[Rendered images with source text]

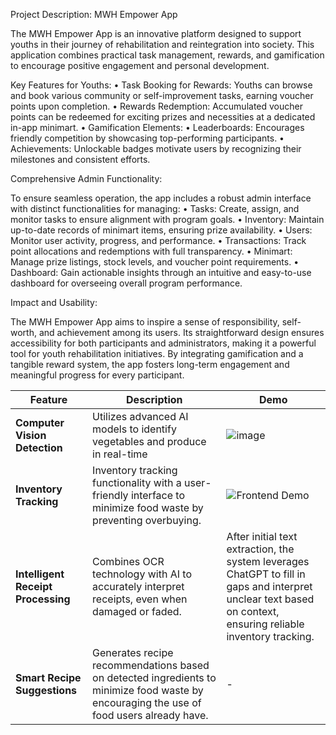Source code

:Project Description: MWH Empower App

The MWH Empower App is an innovative platform designed to support youths in their journey of rehabilitation and reintegration into society. This application combines practical task management, rewards, and gamification to encourage positive engagement and personal development.

Key Features for Youths:
	•	Task Booking for Rewards: Youths can browse and book various community or self-improvement tasks, earning voucher points upon completion.
	•	Rewards Redemption: Accumulated voucher points can be redeemed for exciting prizes and necessities at a dedicated in-app minimart.
	•	Gamification Elements:
	•	Leaderboards: Encourages friendly competition by showcasing top-performing participants.
	•	Achievements: Unlockable badges motivate users by recognizing their milestones and consistent efforts.

Comprehensive Admin Functionality:

To ensure seamless operation, the app includes a robust admin interface with distinct functionalities for managing:
	•	Tasks: Create, assign, and monitor tasks to ensure alignment with program goals.
	•	Inventory: Maintain up-to-date records of minimart items, ensuring prize availability.
	•	Users: Monitor user activity, progress, and performance.
	•	Transactions: Track point allocations and redemptions with full transparency.
	•	Minimart: Manage prize listings, stock levels, and voucher point requirements.
	•	Dashboard: Gain actionable insights through an intuitive and easy-to-use dashboard for overseeing overall program performance.

Impact and Usability:

The MWH Empower App aims to inspire a sense of responsibility, self-worth, and achievement among its users. Its straightforward design ensures accessibility for both participants and administrators, making it a powerful tool for youth rehabilitation initiatives. By integrating gamification and a tangible reward system, the app fosters long-term engagement and meaningful progress for every participant.


| Feature | Description | Demo |
| ------- | ----------- | ---- |
| **Computer Vision Detection** | Utilizes advanced AI models to identify vegetables and produce in real-time | ![image](https://github.com/user-attachments/assets/bb915e76-3346-4d57-8161-808366d0e275) |
| **Inventory Tracking** | Inventory tracking functionality with a user-friendly interface to minimize food waste by preventing overbuying. | <img src="assets/FrontendDemo.jpg" alt="Frontend Demo"> |
| **Intelligent Receipt Processing** | Combines OCR technology with AI to accurately interpret receipts, even when damaged or faded. | After initial text extraction, the system leverages ChatGPT to fill in gaps and interpret unclear text based on context, ensuring reliable inventory tracking. |
| **Smart Recipe Suggestions** | Generates recipe recommendations based on detected ingredients to minimize food waste by encouraging the use of food users already have. | - |
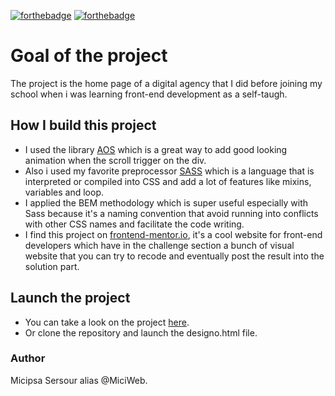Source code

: [![forthebadge](https://forthebadge.com/images/badges/you-didnt-ask-for-this.svg)](http://forthebadge.com)
[![forthebadge](https://forthebadge.com/images/badges/uses-html.svg)](http://forthebadge.com)

# Goal of the project
The project is the home page of a digital agency that I did before joining my school when i was learning front-end development as a self-taugh. 

## How I build this project
* I used the library [AOS](https://michalsnik.github.io/aos/) which is a great way to add good looking animation when the scroll trigger on the div.
* Also i used my favorite preprocessor [SASS](https://sass-lang.com/) which is a language that is interpreted or compiled into CSS and add a lot of features like mixins, variables and loop.
* I applied the BEM methodology which is super useful especially with Sass because it's a naming convention that avoid running into conflicts with other CSS names and facilitate the code writing.
* I find this project on [frontend-mentor.io](https://www.frontendmentor.io/), it's a cool website for front-end developers which have in the challenge section a bunch of visual website that you can try to recode and eventually post the result into the solution part.

## Launch the project
* You can take a look on the project [here](https://sersour.com/Designo_Project/designo.html).
* Or clone the repository and launch the designo.html file.

### Author
Micipsa Sersour alias @MiciWeb.
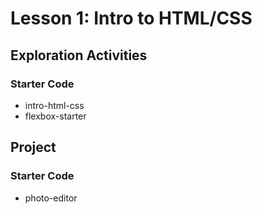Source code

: # Lesson 1: Intro to HTML/CSS

## Exploration Activities
### Starter Code
- intro-html-css
- flexbox-starter

## Project 
### Starter Code
- photo-editor
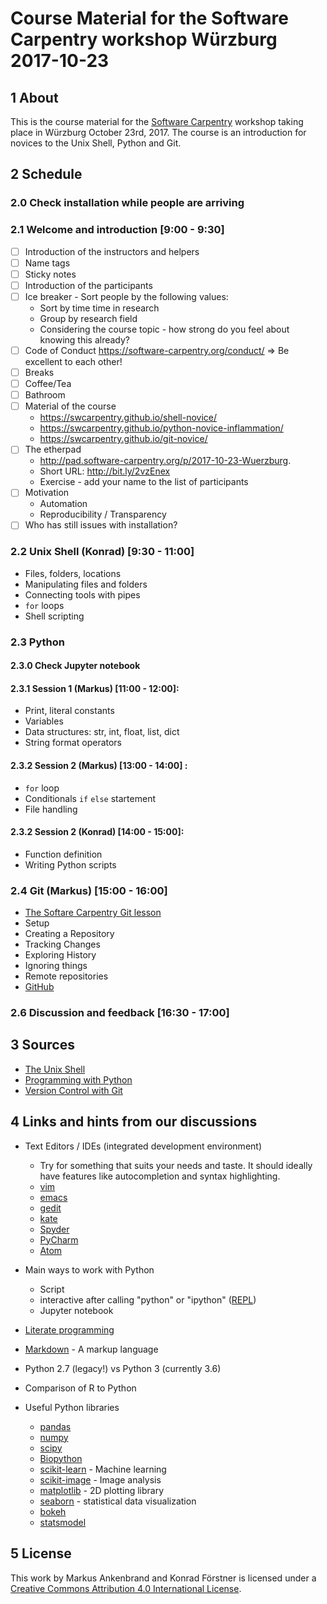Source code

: # Course Material for the Software Carpentry workshop Würzburg 2017-10-23

## 1 About

This is the course material for
the [Software Carpentry](http://software-carpentry.org/) workshop
taking place in Würzburg October 23rd, 2017. The course is an
introduction for novices to the Unix Shell, Python and Git.

## 2 Schedule

### 2.0 Check installation while people are arriving

### 2.1 Welcome and introduction [9:00 - 9:30]

- [ ] Introduction of the instructors and helpers
- [ ] Name tags
- [ ] Sticky notes
- [ ] Introduction of the participants
- [ ] Ice breaker - Sort people by the following values:
  - Sort by time time in research
  - Group by research field
  - Considering the course topic - how strong do you feel about knowing this already?
- [ ] Code of Conduct https://software-carpentry.org/conduct/  => Be excellent to each other!
- [ ] Breaks
- [ ] Coffee/Tea
- [ ] Bathroom
- [ ] Material of the course
  - https://swcarpentry.github.io/shell-novice/
  - https://swcarpentry.github.io/python-novice-inflammation/
  - https://swcarpentry.github.io/git-novice/
- [ ] The etherpad
  - http://pad.software-carpentry.org/p/2017-10-23-Wuerzburg. 
  - Short URL: http://bit.ly/2vzEnex
  - Exercise - add your name to the list of participants
- [ ] Motivation
  - Automation
  - Reproducibility / Transparency
- [ ] Who has still issues with installation?

### 2.2 Unix Shell (Konrad) [9:30 - 11:00]

- Files, folders, locations
- Manipulating files and folders
- Connecting tools with pipes
- `for` loops
- Shell scripting

### 2.3 Python 

#### 2.3.0 Check Jupyter notebook

#### 2.3.1 Session 1 (Markus) [11:00 - 12:00]: 

- Print, literal constants
- Variables
- Data structures: str, int, float, list, dict
- String format operators

#### 2.3.2 Session 2 (Markus) [13:00 - 14:00] :

- `for` loop
- Conditionals `if` `else` startement
- File handling

#### 2.3.2 Session 2 (Konrad) [14:00 - 15:00]:

- Function definition
- Writing Python scripts

### 2.4 Git (Markus) [15:00 - 16:00]

- [The Softare Carpentry Git lesson](https://swcarpentry.github.io/git-novice/)
- Setup
- Creating a Repository
- Tracking Changes
- Exploring History
- Ignoring things
- Remote repositories
- [GitHub](https://github.com/)


### 2.6 Discussion and feedback [16:30 - 17:00]

## 3 Sources

- [The Unix Shell](https://swcarpentry.github.io/shell-novice/)
- [Programming with Python](https://swcarpentry.github.io/python-novice-inflammation/)
- [Version Control with Git](https://swcarpentry.github.io/git-novice/)

## 4 Links and hints from our discussions

- Text Editors / IDEs (integrated development environment)
  - Try for something that suits your needs and taste. It should
    ideally have features like autocompletion and syntax highlighting.
  - [vim](http://www.vim.org/)
  - [emacs](https://www.gnu.org/software/emacs/)
  - [gedit](https://wiki.gnome.org/Apps/Gedit)
  - [kate](https://kate-editor.org/)
  - [Spyder](https://pythonhosted.org/spyder/)
  - [PyCharm](https://www.jetbrains.com/pycharm/)
  - [Atom](https://atom.io/)

- Main ways to work with Python
  - Script
  - interactive after calling "python" or "ipython" ([REPL](https://en.wikipedia.org/wiki/Read%E2%80%93eval%E2%80%93print_loop))
  - Jupyter notebook

- [Literate programming](https://de.wikipedia.org/wiki/Literate_programming)

- [Markdown](https://en.wikipedia.org/wiki/Markdown) - A markup language
- Python 2.7 (legacy!) vs Python 3 (currently 3.6)
- Comparison of R to Python

- Useful Python libraries
  - [pandas](http://pandas.pydata.org/)
  - [numpy](http://www.numpy.org/)
  - [scipy](https://www.scipy.org/)
  - [Biopython](http://biopython.org/) 
  - [scikit-learn](http://scikit-learn.org) - Machine learning
  - [scikit-image](http://scikit-image.org/) - Image analysis
  - [matplotlib](http://matplotlib.org/) - 2D plotting library
  - [seaborn](https://seaborn.pydata.org/) - statistical data visualization
  - [bokeh](http://bokeh.pydata.org)
  - [statsmodel](http://statsmodels.sourceforge.net/)

## 5 License

This work by Markus Ankenbrand and Konrad Förstner is
licensed under a
[Creative Commons Attribution 4.0 International License](https://creativecommons.org/licenses/by/4.0/).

■ Your task ■
Where a line in the records above contains the string "like", copy that line.

■ Solution for this task ■
* Also i used my favorite preprocessor [SASS](https://sass-lang.com/) which is a language that is interpreted or compiled into CSS and add a lot of features like mixins, variables and loop.
    ideally have features like autocompletion and syntax highlighting.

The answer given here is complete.